When it first met in July, the committee listed Manning Street in Kiama as an area of concern, where older homes were making way for apartment buildings described as ‘‘oblong boxes’’.
Last month Kiama councillors declared they had ‘‘drawn a line in the sand’’ when it came to the design of unit blocks in Kiama.
At the August meeting the council unanimously rejected a proposal for 139 Manning Street, to demolish a house on a 784-square-metre site and replace it with a residential flat building comprising four units over three levels with basement parking.
Council planners had recommended the application be approved, but councillors unanimously rejected the application, with Cr Mark Honey saying he feared for the council’s legacy.
‘‘I fear in five or 10 years’ time we will be remembered as the council that built the shoeboxes up and down Manning Street and destroyed the aesthetics of that area,’’ Cr Honey said.
Chairman of the LEP review committee, Dennis Seage, said the idea of a design-review panel had been put to council staff for further investigation in the wake of changes the NSW government’s SEPP 65 (State Environmental Planning Policy No 65).
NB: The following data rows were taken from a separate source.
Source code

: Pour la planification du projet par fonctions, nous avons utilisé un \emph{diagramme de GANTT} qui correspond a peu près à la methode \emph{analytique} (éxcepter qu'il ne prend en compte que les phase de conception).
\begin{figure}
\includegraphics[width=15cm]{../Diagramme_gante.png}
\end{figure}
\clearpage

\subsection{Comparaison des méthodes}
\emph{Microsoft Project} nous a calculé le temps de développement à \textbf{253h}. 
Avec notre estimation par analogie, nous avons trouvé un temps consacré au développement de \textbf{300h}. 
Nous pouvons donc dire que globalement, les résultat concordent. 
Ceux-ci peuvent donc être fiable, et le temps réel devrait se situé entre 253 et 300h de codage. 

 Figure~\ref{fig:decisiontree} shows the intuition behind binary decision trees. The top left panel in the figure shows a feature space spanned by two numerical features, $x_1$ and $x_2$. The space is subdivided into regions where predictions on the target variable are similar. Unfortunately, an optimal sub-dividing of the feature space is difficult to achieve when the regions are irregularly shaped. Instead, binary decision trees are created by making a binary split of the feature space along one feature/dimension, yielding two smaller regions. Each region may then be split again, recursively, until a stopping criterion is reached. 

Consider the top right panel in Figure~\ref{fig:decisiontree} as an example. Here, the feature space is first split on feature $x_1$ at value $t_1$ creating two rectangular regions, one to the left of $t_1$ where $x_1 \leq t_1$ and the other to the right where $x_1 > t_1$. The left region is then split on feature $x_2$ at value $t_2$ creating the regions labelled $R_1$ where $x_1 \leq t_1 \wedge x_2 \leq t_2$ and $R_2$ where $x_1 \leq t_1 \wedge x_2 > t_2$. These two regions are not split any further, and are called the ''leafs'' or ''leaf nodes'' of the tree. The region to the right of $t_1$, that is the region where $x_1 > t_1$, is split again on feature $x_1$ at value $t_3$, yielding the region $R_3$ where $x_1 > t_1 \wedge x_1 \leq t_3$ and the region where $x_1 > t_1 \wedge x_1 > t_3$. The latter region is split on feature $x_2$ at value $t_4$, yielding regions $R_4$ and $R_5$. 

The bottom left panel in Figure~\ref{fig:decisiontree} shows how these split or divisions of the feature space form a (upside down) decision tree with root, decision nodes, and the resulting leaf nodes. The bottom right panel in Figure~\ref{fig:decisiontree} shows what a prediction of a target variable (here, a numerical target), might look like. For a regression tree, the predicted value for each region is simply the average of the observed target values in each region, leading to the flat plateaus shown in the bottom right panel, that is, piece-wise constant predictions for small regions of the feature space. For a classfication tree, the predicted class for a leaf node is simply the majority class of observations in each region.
SEPP 65 now allows councils to appoint design-review panels, which can advise on whether an apartment development meets the design principles and, if not, make recommendations on ways to comply.
‘‘Previously we couldn’t knock back a development that looked ugly,’’ Cr Seage said. ‘‘Now we can.’’
The LEP committee has delivered a list of 12 ‘‘possible areas of interest’’ for further investigation by Kiama Council staff, which will be reported to the full council at a later date.
The list includes reviewing and updating the town-centre plans for Kiama, Gerringong and Jamberoo; looking into the concept of using metres or storeys for height limits; and how the the LEP can encourage viable agricultural enterprise.